Existe uma enorme confusão sobre o sistema financeiro e sua relação com a crise. Setores da esquerda falam do capitalismo especulativo, que seria mau. Isso significa que existiria um capitalismo bom. Mas o capitalismo é um só.

Hoje, existe uma ligação muito estreita dos departamentos financeiros das grandes indústrias e redes de comércio com a especulação. Como um dos reflexos da queda da taxa de lucros, os capitalistas deslocam cada vez mais seus lucros para a especulação, na busca de lucros maiores. Trata-se do que Marx caracterizou como o capital fictício.

Só a produção real, no entanto, gera valor. Os ganhos do capital fictício são um jogo no qual, se alguém ganha, outro tem de perder. A especulação pode crescer da mais-valia criada pelo trabalho produtivo. Durante um período, porém, cresce como uma gigantesca pirâmide em que as pessoas vão ganhando enquanto conseguem adesões de outras.

Quando os ganhos no capital fictício são desproporcionais em relação ao mundo real, a pirâmide desaba. Acontece, como agora, uma crise que queima uma montanha de capital fictício e se estende à produção.

Com a globalização, este processo deu um duplo salto. Por um lado conseguiu uma enorme massa de mais-valia, ao reduzir os salários e as conquistas dos trabalhadores e impor a restauração no Leste. Com a redução das taxas de lucros, o deslocamento para a especulação financeira cresceu muito.

A desregulamentação imposta pela globalização levou a um completo recuo de qualquer controle estatal sobre o sistema financeiro. São as próprias instituições financeiras que controlam o mercado, como os famosos graus de risco.

As três maiores agências classificatórias de risco (Standard & Poor, Moody’s e Fitch) ganham muito para definir quem pode emprestar pra quem e a qual taxa de juros. Por exemplo, o grau de investimento dado para o Brasil foi uma definição de uma agência privada de classificação de risco, a Standard & Poor’s.

Ocorreu, também, outra mudança fundamental no funcionamento dos bancos. Antes, eles aceitavam depósitos e emprestavam dinheiro a empresas e pessoas físicas. Cobravam os empréstimos que faziam com juros maiores, tirando daí seus lucros.
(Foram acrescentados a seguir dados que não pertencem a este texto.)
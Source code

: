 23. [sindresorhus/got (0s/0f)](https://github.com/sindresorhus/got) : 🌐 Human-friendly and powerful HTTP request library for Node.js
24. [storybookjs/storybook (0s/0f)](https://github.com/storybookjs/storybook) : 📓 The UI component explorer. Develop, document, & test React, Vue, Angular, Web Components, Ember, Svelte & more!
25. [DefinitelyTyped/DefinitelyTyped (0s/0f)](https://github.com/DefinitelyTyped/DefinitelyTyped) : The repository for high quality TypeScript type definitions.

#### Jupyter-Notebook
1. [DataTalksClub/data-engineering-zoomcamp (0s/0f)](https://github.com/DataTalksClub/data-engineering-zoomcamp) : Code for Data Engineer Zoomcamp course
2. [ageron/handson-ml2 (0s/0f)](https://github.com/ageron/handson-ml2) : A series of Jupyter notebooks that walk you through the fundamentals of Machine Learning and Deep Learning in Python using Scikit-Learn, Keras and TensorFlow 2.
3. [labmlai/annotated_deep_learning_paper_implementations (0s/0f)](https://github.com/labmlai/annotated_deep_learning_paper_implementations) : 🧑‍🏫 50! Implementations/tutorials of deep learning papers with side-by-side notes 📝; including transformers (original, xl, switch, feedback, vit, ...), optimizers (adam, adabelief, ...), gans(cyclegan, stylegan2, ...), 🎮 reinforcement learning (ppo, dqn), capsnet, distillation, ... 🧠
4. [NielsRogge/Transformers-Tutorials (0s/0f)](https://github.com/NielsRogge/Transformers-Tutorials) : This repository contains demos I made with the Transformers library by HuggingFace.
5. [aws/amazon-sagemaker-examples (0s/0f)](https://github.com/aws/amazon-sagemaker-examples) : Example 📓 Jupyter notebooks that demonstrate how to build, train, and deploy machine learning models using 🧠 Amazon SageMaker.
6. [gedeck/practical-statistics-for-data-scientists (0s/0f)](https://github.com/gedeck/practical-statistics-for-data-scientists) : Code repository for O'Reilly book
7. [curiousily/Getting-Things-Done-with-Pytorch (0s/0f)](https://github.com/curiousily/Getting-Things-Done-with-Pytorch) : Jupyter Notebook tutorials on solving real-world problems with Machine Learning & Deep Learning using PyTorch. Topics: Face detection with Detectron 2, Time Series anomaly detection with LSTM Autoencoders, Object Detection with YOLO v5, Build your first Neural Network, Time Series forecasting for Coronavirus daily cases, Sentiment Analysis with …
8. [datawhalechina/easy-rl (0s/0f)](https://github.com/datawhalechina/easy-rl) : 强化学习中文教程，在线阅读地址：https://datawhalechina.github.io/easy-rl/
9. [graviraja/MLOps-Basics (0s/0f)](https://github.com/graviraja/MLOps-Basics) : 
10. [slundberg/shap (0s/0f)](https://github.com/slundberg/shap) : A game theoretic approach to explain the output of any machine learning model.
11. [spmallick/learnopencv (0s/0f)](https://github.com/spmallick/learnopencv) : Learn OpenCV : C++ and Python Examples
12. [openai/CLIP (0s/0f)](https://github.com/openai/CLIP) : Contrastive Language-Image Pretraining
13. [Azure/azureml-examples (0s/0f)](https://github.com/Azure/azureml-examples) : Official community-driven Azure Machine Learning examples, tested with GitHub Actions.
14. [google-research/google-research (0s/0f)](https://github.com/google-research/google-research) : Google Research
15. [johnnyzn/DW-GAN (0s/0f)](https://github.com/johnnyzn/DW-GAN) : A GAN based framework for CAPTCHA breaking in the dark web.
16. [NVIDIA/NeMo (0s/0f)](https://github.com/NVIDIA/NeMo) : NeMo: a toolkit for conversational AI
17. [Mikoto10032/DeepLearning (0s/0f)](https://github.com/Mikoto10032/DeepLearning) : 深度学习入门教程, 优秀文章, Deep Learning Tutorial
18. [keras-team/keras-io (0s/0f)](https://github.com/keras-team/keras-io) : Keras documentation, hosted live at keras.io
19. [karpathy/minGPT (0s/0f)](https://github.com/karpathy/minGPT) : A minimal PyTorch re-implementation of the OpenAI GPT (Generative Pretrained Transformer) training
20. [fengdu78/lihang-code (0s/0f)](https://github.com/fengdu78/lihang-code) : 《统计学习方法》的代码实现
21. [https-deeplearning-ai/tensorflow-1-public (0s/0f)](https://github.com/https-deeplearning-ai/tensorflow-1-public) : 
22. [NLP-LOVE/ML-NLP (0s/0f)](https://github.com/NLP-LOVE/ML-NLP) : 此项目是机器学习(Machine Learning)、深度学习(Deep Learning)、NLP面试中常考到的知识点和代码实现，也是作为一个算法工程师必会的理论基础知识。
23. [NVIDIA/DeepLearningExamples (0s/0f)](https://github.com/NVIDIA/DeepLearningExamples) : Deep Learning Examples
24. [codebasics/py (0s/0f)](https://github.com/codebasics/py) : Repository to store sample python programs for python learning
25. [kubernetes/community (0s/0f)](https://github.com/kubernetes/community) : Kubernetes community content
Hoje, isso mudou. Entrou em cena em larga escala a securitização ou titularização. Os bancos transformaram as dívidas em títulos negociados no sistema financeiro. Um banco, por exemplo, transforma toda a sua carteira de hipotecas num título que é negociado por outra instituição.

Essa terceirização das dívidas permitiu um descolamento impressionante nos últimos 30 anos do sistema financeiro. Só o mercado de derivativos, uma forma de especulação, era, em 2006, seis vezes maior que o PIB mundial, ou seja, o valor de tudo o que foi produzido nesse ano. Nos EUA, os ativos financeiros passaram de cerca de 450% do PIB em 1980 para 1.000% em 2007.